3.3.2 Caráter originário ou inato

 Entende-se por originário o que é inato ao sujeito, decorrendo diretamente do reconhecimento da personalidade jurídica.

3.3.3 Não patrimonial ou extrapatrimonial

 São direitos insusceptíveis de avaliação econômica, sendo considerados bens fora do comércio (res extra commercium).

 Exemplo de tutela jurídica da extrapatrimonialidade é encontrado no art. 14.º, caput, do Código Civil Brasileiro, e no art. 1.º, da Lei Federal n.º 9.434/1997, que somente permitem a disposição do corpo humano nos casos de disposição gratuita, desde que com objetivo científico ou altruístico.

3.3.4 Irrenunciabilidade e intransmissibilidade

 O Código Civil Português no artigo 81.º, nº 1, preceitua que a "limitação voluntária ao exercício dos direitos de personalidade é nula, se for contrária aos princípios da ordem pública". O artigo 340.º, nº 2, por sua vez, consigna que o "consentimento do lesado não exclui, porém, a ilicitude do acto, quando este for contrário a uma proibição legal ou aos bons costumes".

3.4 Os Direitos de personalidade especialmente regulados – uma análise comparativa com o direito civil brasileiro

O  legislador português, guiado pela teoria atomista anteriormente mencionada neste trabalho, optou por não enumerar um a um dos direitos de personalidade, no afã de não colocá-los como taxativos. Assim, com o exame que se fará a seguir, não se pretende uma análise exaustiva do tema.

a) Direito à integridade física e psíquica e direito à liberdade

 Conquanto não haja previsão correspondente no Código Civil Português, nos artigos 13.º a 15.º do Código Civil Brasileiro, encontram-se disposições que limitam a disposição do próprio corpo e proíbem a submissão forçada a tratamento médico ou intervenção cirúrgica.

 As disposições do próprio corpo previstas no referido artigo 13.º, segundo o qual "salvo por exigência médica, é defeso o ato de disposição do próprio corpo, quando importar diminuição permanente da integridade física, ou contrariar os bons costumes", aproxima-se das soluções a que se chegará por aplicação da exigência geral de que as limitações voluntárias aos direitos de personalidade não contrariem os bons costumes, resultante do artigo 81.º, nº 1, do Código Civil Português (e a ordem pública, nos termos do artigo 340.º, nº 2, do mesmo Código).

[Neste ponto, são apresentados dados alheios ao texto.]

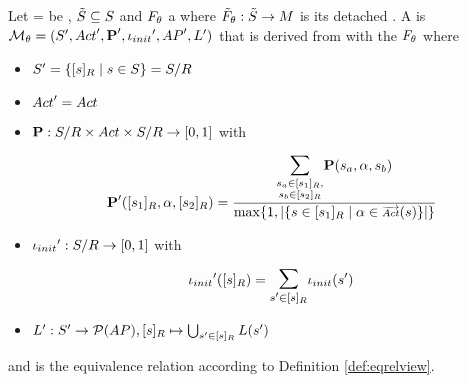 \documentclass[preview]{standalone}
\begin{document}
\begin{definition}
	
	Let \chgph = \chgphtuple be \chgphN, ${\tilde{{S}}} \subseteq {S}$ and ${F_{{\theta}}}$ a \grpfctN where ${\tilde{F}_{{\theta}}} : {\tilde{{S}}} \to {\ensuremath{{M}}}$ is its detached \grpfctN. A \emph{\viewN} is \achgphN ${{{{\mathcal{M}}}}_{{\theta}}} = {{({S}', {Act}', {\textbf{P}}', {\iota_{init}}', {AP}', {L}')}}$ that is derived from \mdp with the \grpfctN ${F_{{\theta}}}$ where
	
	\begin{itemize}
				\item ${S}' = \{ {[{s}]_{{R}}} \mid {s} \in {S} \} = {{{S}}/{R}}$
				
				\item ${Act}' = {Act}$
				
				
				\item ${\textbf{P}} : {{{S}}/{R}} \times {Act} \times {{\ensuremath{{S}}}/\ensuremath{{R}}} \to [0,1]$ with 
				\[ 
				\probtfunc'(\eqclassv[\state_1], \action, \eqclassv[\state_2]) = 
				\frac
				{\bbigsum{\substack{\state_a \in \eqclassv[\state_1], \\ \state_b \in \eqclassv[\state_2]}}\probtfunc(\state_a, \action, \state_b) }
				{
					\max\{1,|\{\state \in \eqclassv[\state_1] \mid \action \in \outacts(\state)\}|\}
					}
				\]
				
				
				\item ${\iota_{init}}' : {{{S}}/{R}} \to [0,1]$ with 
				\[
				\initdistrib'(\eqclassv) = \bbigsum{\state' \in \eqclassv} \initdistrib(\state')
				\]
							
				\item ${L}': {S}' \to {\mathcal{P}(\ensuremath{{AP}})}, {{[{s}]_{{R}}}} \mapsto \bigcup_{{s}' \in {\ensuremath{{[{s}]_{{R}}}}}} {L}({s}')$
				
			\end{itemize}
	and \eqrelview is the equivalence relation according to Definition \ref{def:eqrelview}.
	

	\label{def:view}	
\end{definition}
\end{document}
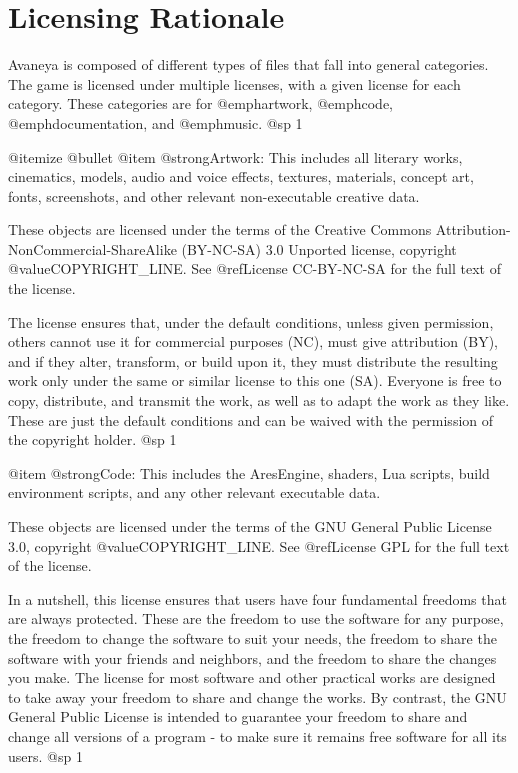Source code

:\chapter{Licensing Rationale}

Avaneya is composed of different types of files that fall into general categories. The game is licensed under multiple licenses, with a given license for each category. These categories are for @emph{artwork}, @emph{code}, @emph{documentation}, and @emph{music}.
@sp 1

@itemize @bullet
@item
@strong{Artwork:} This includes all literary works, cinematics, models, audio and voice effects, textures, materials, concept art, fonts, screenshots, and other relevant non-executable creative data. 

These objects are licensed under the terms of the Creative Commons Attribution-NonCommercial-ShareAlike (BY-NC-SA) 3.0 Unported license, copyright @value{COPYRIGHT_LINE}. See @ref{License CC-BY-NC-SA} for the full text of the license.

The license ensures that, under the default conditions, unless given permission, others cannot use it for commercial purposes (NC), must give attribution (BY), and if they alter, transform, or build upon it, they must distribute the resulting work only under the same or similar license to this one (SA). Everyone is free to copy, distribute, and transmit the work, as well as to adapt the work as they like. These are just the default conditions and can be waived with the permission of the copyright holder.
@sp 1

@item
@strong{Code:} This includes the AresEngine, shaders, Lua scripts, build environment scripts, and any other relevant executable data.

These objects are licensed under the terms of the GNU General Public License 3.0, copyright @value{COPYRIGHT_LINE}. See @ref{License GPL} for the full text of the license.

In a nutshell, this license ensures that users have four fundamental freedoms that are always protected. These are the freedom to use the software for any purpose, the freedom to change the software to suit your needs, the freedom to share the software with your friends and neighbors, and the freedom to share the changes you make. The license for most software and other practical works are designed to take away your freedom to share and change the works. By contrast, the GNU General Public License is intended to guarantee your freedom to share and change all versions of a program - to make sure it remains free software for all its users.
@sp 1

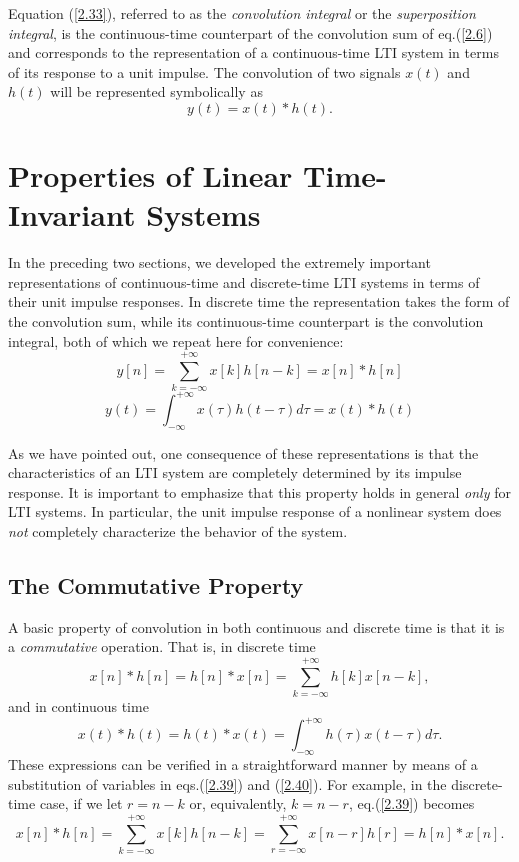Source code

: \documentclass[a4paper,twoside]{book}
\begin{document}
Equation (\ref{2.33}), referred to as the \textit{convolution integral} or the \textit{superposition integral}, is the continuous-time counterpart of the convolution sum of eq.\;(\ref{2.6}) and corresponds to the representation of a continuous-time LTI system in terms of its response to a unit impulse. The convolution of two signals $x(t)$ and $h(t)$ will be represented symbolically as
\begin{equation}
    y(t)=x(t)*h(t).
    \label{2.34}
\end{equation}

\section{Properties of Linear Time-Invariant Systems}

In the preceding two sections, we developed the extremely important representations of continuous-time and discrete-time LTI systems in terms of their unit impulse responses. In discrete time the representation takes the form of the convolution sum, while its continuous-time counterpart is the convolution integral, both of which we repeat here for convenience:
\begin{equation}
    y[n] = \sum_{k=-\infty}^{+\infty}x[k]h[n-k] = x[n]*h[n]
    \label{2.39}
\end{equation}
\begin{equation}
    y(t) = \int_{-\infty}^{+\infty}x(\tau)h(t-\tau)d\tau = x(t)*h(t)
    \label{2.40}
\end{equation}

As we have pointed out, one consequence of these representations is that the characteristics of an LTI system are completely determined by its impulse response. It is important to emphasize that this property holds in general \textit{only} for LTI systems. In particular, the unit impulse response of a nonlinear system does \textit{not} completely characterize the behavior of the system.

\subsection{The Commutative Property}

A basic property of convolution in both continuous and discrete time is that it is a \textit{commutative} operation. That is, in discrete time
\begin{equation}
    x[n]*h[n]= h[n]*x[n] = \sum_{k=-\infty}^{+\infty}h[k]x[n-k],
    \label{2.43}
\end{equation}
and in continuous time
\begin{equation}
    x(t)*h(t)=h(t)*x(t)=\int_{-\infty}^{+\infty}h(\tau)x(t-\tau)d\tau.
    \label{2.44}
\end{equation}
These expressions can be verified in a straightforward manner by means of a substitution of variables in eqs.\;(\ref{2.39}) and (\ref{2.40}). For example, in the discrete-time case, if we let $r=n-k$ or, equivalently, $k=n-r$, eq.\;(\ref{2.39}) becomes
\begin{equation}
    x[n]*h[n]=\sum_{k=-\infty}^{+\infty}x[k]h[n-k]=\sum_{r=-\infty}^{+\infty}x[n-r]h[r]=h[n]*x[n].
    \label{2.45}
\end{equation}
\end{document}
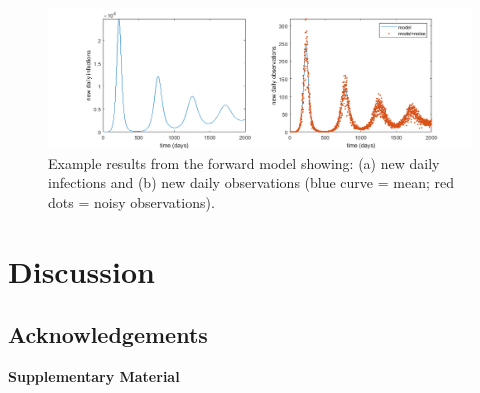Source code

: \documentclass[12pt]{article}
\begin{document}
\begin{figure}
    \centering
    \includegraphics[width=\textwidth]{figures/forward_model.png}
    \caption{Example results from the forward model showing: (a) new daily infections and (b) new daily observations (blue curve = mean; red dots = noisy observations). }
    \label{fig:forward_model}
\end{figure}







\section*{Discussion}

\subsection*{Acknowledgements}


\printbibliography





\clearpage
\setcounter{page}{1}
\setcounter{section}{0}
\setcounter{equation}{0}
\setcounter{figure}{0}
\setcounter{table}{0}
\renewcommand\thepage{S\arabic{page}}
\renewcommand\thesection{S\arabic{section}}
\renewcommand\theequation{S\arabic{equation}}
\renewcommand\thefigure{S\arabic{figure}}
\renewcommand\thetable{S\arabic{table}}

\begin{center}
    {\Large\bf Supplementary Material}
\end{center}

\tableofcontents 

\clearpage



\begin{refsection}





\begin{suppfigure}
    \caption{Supplementary Figure}
    \label{fig:}
\end{suppfigure}



\clearpage

\printbibliography[heading=subbibliography]
\end{refsection}
\end{document}

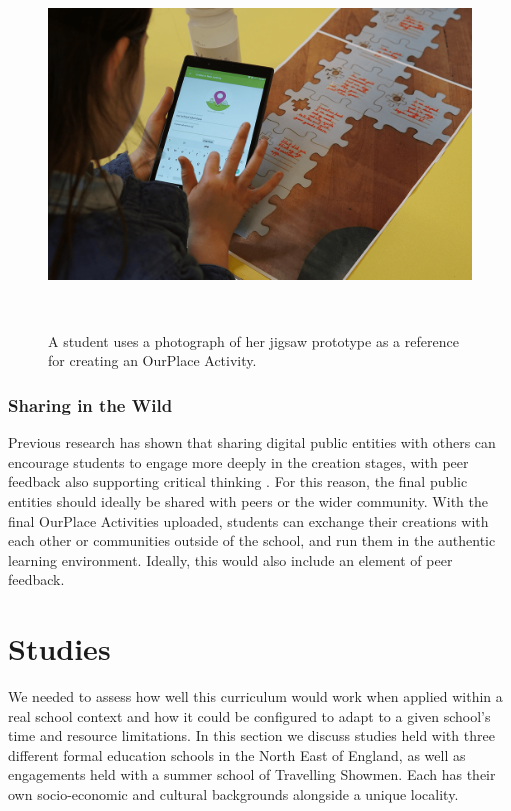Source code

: \documentclass[,hyphens]{sigchi}
\begin{document}
\begin{figure}
\centering
  \includegraphics[width=1\columnwidth]{figures/jigsawToApp}
  \caption{A student uses a photograph of her jigsaw prototype as a reference for creating an OurPlace Activity.}~\label{fig:JigsawToApp}
\end{figure}

\subsubsection{Sharing in the Wild}
Previous research has shown that sharing digital public entities with others can encourage students to engage more deeply in the creation stages, with peer feedback also supporting critical thinking \cite{Sarangapani2018}. For this reason, the final public entities should ideally be shared with peers or the wider community. With the final OurPlace Activities uploaded, students can exchange their creations with each other or communities outside of the school, and run them in the authentic learning environment. Ideally, this would also include an element of peer feedback. 

\section{Studies}
We needed to assess how well this curriculum would work when applied within a real school context and how it could be configured to adapt to a given school's time and resource limitations. In this section we discuss studies held with three different formal education schools in the North East of England, as well as engagements held with a summer school of Travelling Showmen. Each has their own socio-economic and cultural backgrounds alongside a unique locality.
\end{document}
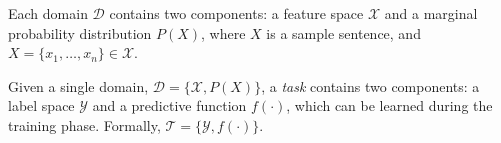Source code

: Each domain $\mathcal{D}$ contains two components: a feature space $\mathcal{X}$ and a marginal probability distribution $P(X)$, where $X$ is a sample sentence,
and $X = \{x_1, \ldots, x_n\} \in \mathcal{X}$. 


Given a single domain, $\mathcal{D} = \{\mathcal{X}, P(X)\}$, a \textit{task} contains two components: a label space $\mathcal{Y}$ and a predictive function $f(\cdot)$, which can be learned during the training phase. Formally, $\mathcal{T} = \{\mathcal{Y}, f(\cdot)\}$.


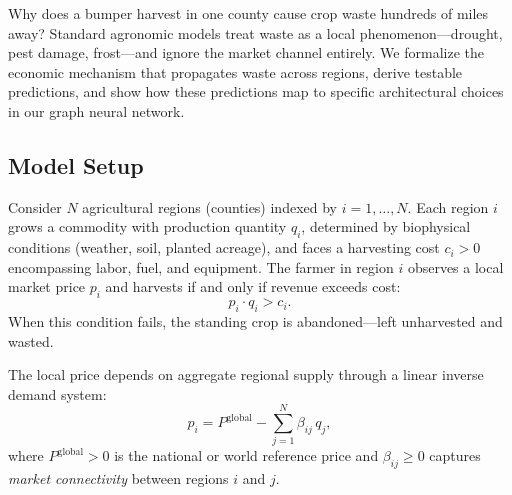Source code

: 
Why does a bumper harvest in one county cause crop waste hundreds of miles away?
Standard agronomic models treat waste as a local phenomenon---drought, pest damage, frost---and ignore the market channel entirely.
We formalize the economic mechanism that propagates waste across regions, derive testable predictions, and show how these predictions map to specific architectural choices in our graph neural network.

\subsection{Model Setup}
\label{sec:model_setup}

Consider $N$ agricultural regions (counties) indexed by $i = 1, \ldots, N$.
Each region $i$ grows a commodity with production quantity $q_i$, determined by biophysical conditions (weather, soil, planted acreage), and faces a harvesting cost $c_i > 0$ encompassing labor, fuel, and equipment.
The farmer in region $i$ observes a local market price $p_i$ and harvests if and only if revenue exceeds cost:
\begin{equation}
\label{eq:harvest_condition}
p_i \cdot q_i > c_i.
\end{equation}
When this condition fails, the standing crop is abandoned---left unharvested and wasted.

The local price depends on aggregate regional supply through a linear inverse demand system:
\begin{equation}
\label{eq:price}
p_i = P^{\mathrm{global}} - \sum_{j=1}^{N} \beta_{ij} \, q_j,
\end{equation}
where $P^{\mathrm{global}} > 0$ is the national or world reference price and $\beta_{ij} \geq 0$ captures \emph{market connectivity} between regions $i$ and $j$.

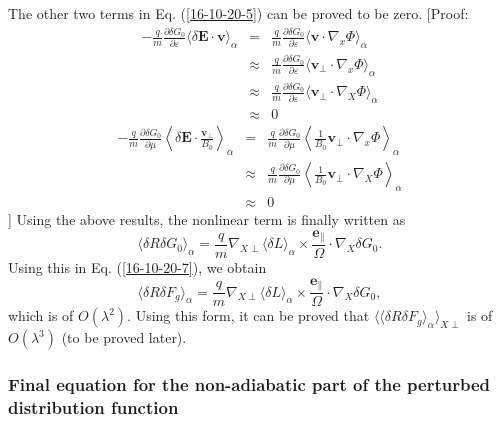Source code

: \documentclass{article}
\newcommand{\tmmathbf}[1]{\ensuremath{\boldsymbol{#1}}}
\begin{document}
The other two terms in Eq. (\ref{16-10-20-5}) can be proved to be zero.
[Proof:
\begin{eqnarray}
  - \frac{q}{m}  \frac{\partial \delta G_0}{\partial \varepsilon} \langle
  \delta \mathbf{E} \cdot \mathbf{v} \rangle_{\alpha} & = & \frac{q}{m} 
  \frac{\partial \delta G_0}{\partial \varepsilon} \langle \mathbf{v} \cdot
  \nabla_x \Phi \rangle_{\alpha} \nonumber\\
  & \approx & \frac{q}{m}  \frac{\partial \delta G_0}{\partial \varepsilon}
  \langle \mathbf{v}_{\perp} \cdot \nabla_x \Phi \rangle_{\alpha} \nonumber\\
  & \approx & \frac{q}{m}  \frac{\partial \delta G_0}{\partial \varepsilon}
  \langle \mathbf{v}_{\perp} \cdot \nabla_X \Phi \rangle_{\alpha} \nonumber\\
  & \approx & 0 
\end{eqnarray}
\begin{eqnarray}
  - \frac{q}{m}  \frac{\partial \delta G_0}{\partial \mu} \left\langle \delta
  \mathbf{E} \cdot \frac{\mathbf{v}_{\perp}}{B_0} \right\rangle_{\alpha} & = &
  \frac{q}{m}  \frac{\partial \delta G_0}{\partial \mu} \left\langle
  \frac{1}{B_0} \mathbf{v}_{\perp} \cdot \nabla_x \Phi \right\rangle_{\alpha}
  \nonumber\\
  & \approx & \frac{q}{m}  \frac{\partial \delta G_0}{\partial \mu}
  \left\langle \frac{1}{B_0} \mathbf{v}_{\perp} \cdot \nabla_X \Phi
  \right\rangle_{\alpha} \nonumber\\
  & \approx & 0 
\end{eqnarray}
] Using the above results, the nonlinear term is finally written as
\begin{equation}
  \langle \delta R \delta G_0 \rangle_{\alpha} = \frac{q}{m} \nabla_{X \perp}
  \langle \delta L \rangle_{\alpha} \times
  \frac{\tmmathbf{e}_{\parallel}}{\Omega} \cdot \nabla_X \delta G_0 .
\end{equation}
Using this in Eq. (\ref{16-10-20-7}), we obtain
\begin{equation}
  \langle \delta R \delta F_g \rangle_{\alpha} = \frac{q}{m} \nabla_{X \perp}
  \langle \delta L \rangle_{\alpha} \times
  \frac{\tmmathbf{e}_{\parallel}}{\Omega} \cdot \nabla_X \delta G_0,
\end{equation}
which is of $O (\lambda^2)$. Using this form, it can be proved that $\langle
\langle \delta R \delta F_g \rangle_{\alpha} \rangle_{X \perp}$ is of $O
(\lambda^3)$ (to be proved later).

\subsubsection{Final equation for the non-adiabatic part of the perturbed
distribution function}
\end{document}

Igualmente, a disposição do corpo para fins de transplante se encontra disciplinada em Portugal, pela Lei nº 12/93, de 22 de Abril.

b) Direito ao nome

 Encontra regulação nos artigos 72. º a 74. º do Código Civil Português e nos 16. º a 18. º do Código Civil Brasileiro. O direito fundamental ao nome cuida-se de direito sobre meios de identificação pessoal, reconhecido como um dos aspectos morais da personalidade, ao lado de outros.

 O direito ao nome abrange a faculdade de usá-lo para exprimir a identidade própria e de exigir que os outros, nas relações sociais, o atribuam ao seu titular, podendo, portanto, reclamar-se contra a recusa da sua atribuição por parte de outrem. E abrange igualmente a faculdade de defendê-lo contra uma usurpação por parte, quer para fins comerciais, quer para outros fins. O titular do nome pode, inclusive, requerer as providências adequadas às circunstâncias do caso, como fazer cessar ou obter a condenação pelo uso indevido do seu nome, fazendo publicar a expensas do infrator a sentença condenatória. Em particular, no caso de homonímia, pode exigir que o tribunal decrete as "providências que, segundo juízos de equidade, melhor conciliem os interesse em conflito", no caso de uso nome idêntico, especialmente no exercício de atividade profissional, "de modo a prejudicar os interesses de quem tiver nome total ou parcialmente idêntico".

c) Direito à palavra e à imagem e direito sobre escritos pessoais

 O artigo 20.º do Código Brasileiro disciplina "a divulgação de escritos, a transmissão da palavra, ou a publicação, a exposição ou a utilização da imagem de uma pessoa". Trata, pois, dos direitos sobre escritos pessoais e dos direitos à palavra e à imagem.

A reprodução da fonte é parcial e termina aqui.